Was the admonition that the advocacy group, the 1SAMBAYAN Coalition, wrote to Finance Secretary Ralph Recto on Aug. 22 — “An Urgent Demand to recall the directive on remitting PhilHealth’s excess funds to the National Government” — too late and futile.;

“First, in the Executive Branch, only the President can be authorized by law to transfer savings from one item to another in the appropriations for the Executive Branch under the GAA (General Appropriations Act),” wrote the 1SAMBAYAN Coalition.  “The delegation of power in the 2024 GAA to the Finance Secretary to transfer savings (fund balance resulting from the review and reduction by the Finance Secretary of GOCC reserve funds to reasonable levels) from GOCCs to the Bureau of the Treasury to fund items in the Unprogrammed Appropriations in the 2024 GAA is unconstitutional for being an undue delegation of constitutional power that belongs exclusively to the President,” it said.

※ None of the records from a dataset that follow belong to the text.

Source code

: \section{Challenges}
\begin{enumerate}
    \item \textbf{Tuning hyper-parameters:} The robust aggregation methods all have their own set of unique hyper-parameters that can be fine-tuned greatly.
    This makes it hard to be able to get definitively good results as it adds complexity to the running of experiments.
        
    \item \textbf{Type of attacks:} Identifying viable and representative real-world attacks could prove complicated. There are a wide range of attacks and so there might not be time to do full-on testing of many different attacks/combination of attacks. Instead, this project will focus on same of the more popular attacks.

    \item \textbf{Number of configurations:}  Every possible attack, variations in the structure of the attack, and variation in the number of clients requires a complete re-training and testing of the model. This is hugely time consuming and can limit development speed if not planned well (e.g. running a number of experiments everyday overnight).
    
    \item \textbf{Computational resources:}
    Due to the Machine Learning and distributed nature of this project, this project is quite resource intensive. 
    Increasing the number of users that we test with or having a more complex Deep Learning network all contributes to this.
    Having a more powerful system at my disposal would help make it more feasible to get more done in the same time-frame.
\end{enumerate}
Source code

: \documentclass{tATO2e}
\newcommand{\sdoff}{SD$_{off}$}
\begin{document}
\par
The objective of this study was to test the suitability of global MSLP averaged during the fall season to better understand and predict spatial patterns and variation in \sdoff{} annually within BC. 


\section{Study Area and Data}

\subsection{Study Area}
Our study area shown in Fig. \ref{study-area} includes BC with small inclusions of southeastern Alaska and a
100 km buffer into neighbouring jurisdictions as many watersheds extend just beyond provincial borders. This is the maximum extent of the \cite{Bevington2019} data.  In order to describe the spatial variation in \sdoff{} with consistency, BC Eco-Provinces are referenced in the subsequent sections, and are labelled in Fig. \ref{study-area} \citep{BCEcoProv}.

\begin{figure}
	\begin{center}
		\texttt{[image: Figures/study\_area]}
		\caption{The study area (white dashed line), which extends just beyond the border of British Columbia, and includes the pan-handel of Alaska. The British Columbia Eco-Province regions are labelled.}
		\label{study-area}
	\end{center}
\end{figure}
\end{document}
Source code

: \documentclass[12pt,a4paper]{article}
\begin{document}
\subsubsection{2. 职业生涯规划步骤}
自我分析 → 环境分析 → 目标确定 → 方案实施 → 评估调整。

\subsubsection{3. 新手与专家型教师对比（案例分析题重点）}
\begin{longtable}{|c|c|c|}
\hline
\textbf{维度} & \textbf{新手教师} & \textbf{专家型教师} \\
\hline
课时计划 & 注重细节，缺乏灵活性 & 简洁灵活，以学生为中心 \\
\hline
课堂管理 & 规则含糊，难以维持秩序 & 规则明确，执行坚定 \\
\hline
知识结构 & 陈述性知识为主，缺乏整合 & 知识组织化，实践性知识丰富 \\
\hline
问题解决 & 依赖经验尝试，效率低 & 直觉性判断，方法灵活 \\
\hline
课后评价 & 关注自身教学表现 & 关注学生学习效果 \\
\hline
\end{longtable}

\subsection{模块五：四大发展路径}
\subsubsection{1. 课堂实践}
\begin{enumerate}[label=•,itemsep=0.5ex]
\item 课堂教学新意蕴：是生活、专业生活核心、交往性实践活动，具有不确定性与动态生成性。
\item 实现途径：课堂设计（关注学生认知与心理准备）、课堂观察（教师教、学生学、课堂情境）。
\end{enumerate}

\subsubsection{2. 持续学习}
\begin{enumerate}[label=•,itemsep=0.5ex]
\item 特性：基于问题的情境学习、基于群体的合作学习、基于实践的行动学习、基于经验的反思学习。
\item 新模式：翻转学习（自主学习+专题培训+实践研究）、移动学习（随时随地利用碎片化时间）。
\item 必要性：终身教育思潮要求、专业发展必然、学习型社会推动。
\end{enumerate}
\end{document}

“Second, the two transfers of idle or unused funds to date from PhilHealth result is Technical Malversation of public funds, and constitute the crime of Plunder,” it said. “Under Section 29 (3), Article VI of the Constitution, the funds of PhilHealth are Special Funds raised through taxation for a specific purpose, and can be used only for the specific purpose intended by law, which is the universal health of the Filipino people, a purpose that has not been accomplished or abandoned.

“In view of the foregoing, we seek your sound discretion to recall the directive (DoF Circular 003-2024) to remit PhilHealth’s unused funds to the national treasury. In the event that no recall is made, we will be constrained to test the validity of the circular to the Supreme Court.”

It was signed, “in behalf of 1SAMBAYAN,” by Justice Antonio T. Carpio and Atty. Howard M. Calleja, convenors

and in behalf of the Filipino people.

 

Amelia H. C. Ylagan is a doctor of Business Administration from the University of the Philippines.